This archive report was first published on 6 November 2019.

Blockchain Offers a Solution to Exorbitant Lending Rates

As Kenya grapples with the issue of regulating interest rates, the country is on the verge of adopting blockchain technology. This distributed ledger technology has the potential to disrupt existing economic and business models, making it a radical innovation similar to the steam engine or the Internet.

According to Marino Nefolos, writing for the World Bank, blockchain technology has the power to disintermediate, improve transparency, and increase auditability. Established companies, particularly those in the financial industry, are gradually adopting private distributed ledgers for internal use and conducting transactions with trusted partners.

Blockchain technology has the ability to deploy cryptographic mechanisms to reach consensus across parties in the distributed ledger, eliminating the need for a central authority or intermediary. This creates a distributed test system of value transfer, increasing speed, lowering transaction costs, and enhancing security in the network.

Kenya still has a lower bank penetration, and blockchain technology would ensure the creation of financial products that were previously unavailable or unprofitable. It would also facilitate and decrease the costs of trade finance and remittances from diaspora, both of which boost growth and improve living standards.

Use of blockchain has already helped credit reference bureaus establish digital identity inexpensively.
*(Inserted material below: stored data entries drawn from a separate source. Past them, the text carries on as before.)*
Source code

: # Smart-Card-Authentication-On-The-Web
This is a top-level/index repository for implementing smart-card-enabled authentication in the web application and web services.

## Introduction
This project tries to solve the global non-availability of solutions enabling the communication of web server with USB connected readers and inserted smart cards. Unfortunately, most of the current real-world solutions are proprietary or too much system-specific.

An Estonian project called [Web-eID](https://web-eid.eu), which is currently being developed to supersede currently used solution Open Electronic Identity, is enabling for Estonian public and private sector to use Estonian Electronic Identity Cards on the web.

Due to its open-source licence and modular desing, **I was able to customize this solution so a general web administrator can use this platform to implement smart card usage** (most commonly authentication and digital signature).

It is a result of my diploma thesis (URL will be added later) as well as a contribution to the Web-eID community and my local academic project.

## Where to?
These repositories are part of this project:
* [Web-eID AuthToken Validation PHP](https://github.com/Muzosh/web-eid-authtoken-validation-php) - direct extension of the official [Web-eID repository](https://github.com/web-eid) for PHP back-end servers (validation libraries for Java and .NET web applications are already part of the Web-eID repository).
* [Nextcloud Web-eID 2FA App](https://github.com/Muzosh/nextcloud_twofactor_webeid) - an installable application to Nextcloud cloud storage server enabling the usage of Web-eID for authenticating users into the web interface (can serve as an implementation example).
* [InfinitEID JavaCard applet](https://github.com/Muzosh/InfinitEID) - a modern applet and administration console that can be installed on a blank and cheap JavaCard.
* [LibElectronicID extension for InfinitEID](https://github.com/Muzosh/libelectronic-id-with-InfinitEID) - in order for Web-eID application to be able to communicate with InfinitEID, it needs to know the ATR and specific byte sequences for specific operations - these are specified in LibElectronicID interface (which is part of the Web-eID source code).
Most Kenyans who borrow are known, and in case of default, they are also identified across networks that lend money.

Asia has already challenged the United States in the adoption of this technology, and according to the IFC EM Compass publication, blockchain will boost growth due to the richness of new financial markets. China has made blockchain a pillar of its economic development strategy and is pushing regulations and industry to collaborate on emerging standards.

However, the challenge will be for our financial regulators to strike a balance between allowing enough space for innovation to flourish while also effectively managing the associated risks and costs. Blockchain has to overcome scalability, interoperability, security, transition costs, data privacy, and above all, governance.

As President Uhuru Kenyatta recently rejected the Finance Bill 2019, saying that the cap on interest rates has reduced credit available to micro, small, and medium enterprises, blockchain technology could reduce regulatory costs and increase transparency, helping to reverse this trend.